*** DATASET EXTRACT ***

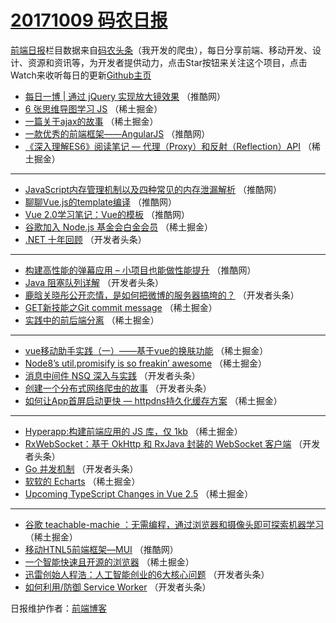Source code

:# [20171009 码农日报](http://hao.caibaojian.com/date/2017/10/09)

[前端日报](http://caibaojian.com/c/news)栏目数据来自[码农头条](http://hao.caibaojian.com/)（我开发的爬虫），每日分享前端、移动开发、设计、资源和资讯等，为开发者提供动力，点击Star按钮来关注这个项目，点击Watch来收听每日的更新[Github主页](https://github.com/kujian/frontendDaily)
* [每日一博 | 通过 jQuery 实现放大镜效果](http://hao.caibaojian.com/53323.html) （推酷网）
* [6 张思维导图学习 JS](http://hao.caibaojian.com/53344.html) （稀土掘金）
* [一篇关于ajax的故事](http://hao.caibaojian.com/53346.html) （稀土掘金）
* [一款优秀的前端框架——AngularJS](http://hao.caibaojian.com/53318.html) （推酷网）
* [《深入理解ES6》阅读笔记 &#8212; 代理（Proxy）和反射（Reflection）API](http://hao.caibaojian.com/53350.html) （稀土掘金）

***
* [JavaScript内存管理机制以及四种常见的内存泄漏解析](http://hao.caibaojian.com/53322.html) （推酷网）
* [聊聊Vue.js的template编译](http://hao.caibaojian.com/53317.html) （推酷网）
* [Vue 2.0学习笔记：Vue的模板](http://hao.caibaojian.com/53319.html) （推酷网）
* [谷歌加入 Node.js 基金会白金会员](http://hao.caibaojian.com/53333.html) （稀土掘金）
* [.NET 十年回顾](http://hao.caibaojian.com/53374.html) （开发者头条）

***
* [构建高性能的弹幕应用 &#8211; 小项目也能做性能提升](http://hao.caibaojian.com/53316.html) （推酷网）
* [Java 阻塞队列详解](http://hao.caibaojian.com/53377.html) （开发者头条）
* [鹿晗关晓彤公开恋情，是如何把微博的服务器搞垮的？](http://hao.caibaojian.com/53381.html) （开发者头条）
* [GET新技能之Git commit message](http://hao.caibaojian.com/53343.html) （稀土掘金）
* [实践中的前后端分离](http://hao.caibaojian.com/53345.html) （稀土掘金）

***
* [vue移动助手实践（一）——基于vue的换肤功能](http://hao.caibaojian.com/53337.html) （稀土掘金）
* [Node8’s util.promisify is so freakin’ awesome](http://hao.caibaojian.com/53339.html) （稀土掘金）
* [消息中间件 NSQ 深入与实践](http://hao.caibaojian.com/53382.html) （开发者头条）
* [创建一个分布式网络爬虫的故事](http://hao.caibaojian.com/53373.html) （开发者头条）
* [如何让App首屏启动更快 &#8212; httpdns持久化缓存方案](http://hao.caibaojian.com/53331.html) （稀土掘金）

***
* [Hyperapp:构建前端应用的 JS 库，仅 1kb](http://hao.caibaojian.com/53332.html) （稀土掘金）
* [RxWebSocket：基于 OkHttp 和 RxJava 封装的 WebSocket 客户端](http://hao.caibaojian.com/53385.html) （开发者头条）
* [Go 并发机制](http://hao.caibaojian.com/53375.html) （开发者头条）
* [软软的 Echarts](http://hao.caibaojian.com/53334.html) （稀土掘金）
* [Upcoming TypeScript Changes in Vue 2.5](http://hao.caibaojian.com/53348.html) （稀土掘金）

***
* [谷歌 teachable-machie ：无需编程，通过浏览器和摄像头即可探索机器学习](http://hao.caibaojian.com/53338.html) （稀土掘金）
* [移动HTNL5前端框架—MUI](http://hao.caibaojian.com/53321.html) （推酷网）
* [一个智能快速且开源的浏览器](http://hao.caibaojian.com/53340.html) （稀土掘金）
* [迅雷创始人程浩：人工智能创业的6大核心问题](http://hao.caibaojian.com/53372.html) （开发者头条）
* [如何利用/防御 Service Worker](http://hao.caibaojian.com/53383.html) （开发者头条）

日报维护作者：[前端博客](http://caibaojian.com/)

*** End of DATASET EXTRACT ***

PROBLEM REQUIREMENTS
Starting at the line above that contains "NSQ 深入与实践](http://hao.caibaojian.com/53382.html) （开发者头条）", repeat each line exactly up to and including the line that contains "[软软的 Echarts](http://hao.caibaojian.com/53334.html) （稀土掘金）", and stop there.

RESPONSE TO THIS EXERCISE
* [消息中间件 NSQ 深入与实践](http://hao.caibaojian.com/53382.html) （开发者头条）
* [创建一个分布式网络爬虫的故事](http://hao.caibaojian.com/53373.html) （开发者头条）
* [如何让App首屏启动更快 &#8212; httpdns持久化缓存方案](http://hao.caibaojian.com/53331.html) （稀土掘金）

***
* [Hyperapp:构建前端应用的 JS 库，仅 1kb](http://hao.caibaojian.com/53332.html) （稀土掘金）
* [RxWebSocket：基于 OkHttp 和 RxJava 封装的 WebSocket 客户端](http://hao.caibaojian.com/53385.html) （开发者头条）
* [Go 并发机制](http://hao.caibaojian.com/53375.html) （开发者头条）
* [软软的 Echarts](http://hao.caibaojian.com/53334.html) （稀土掘金）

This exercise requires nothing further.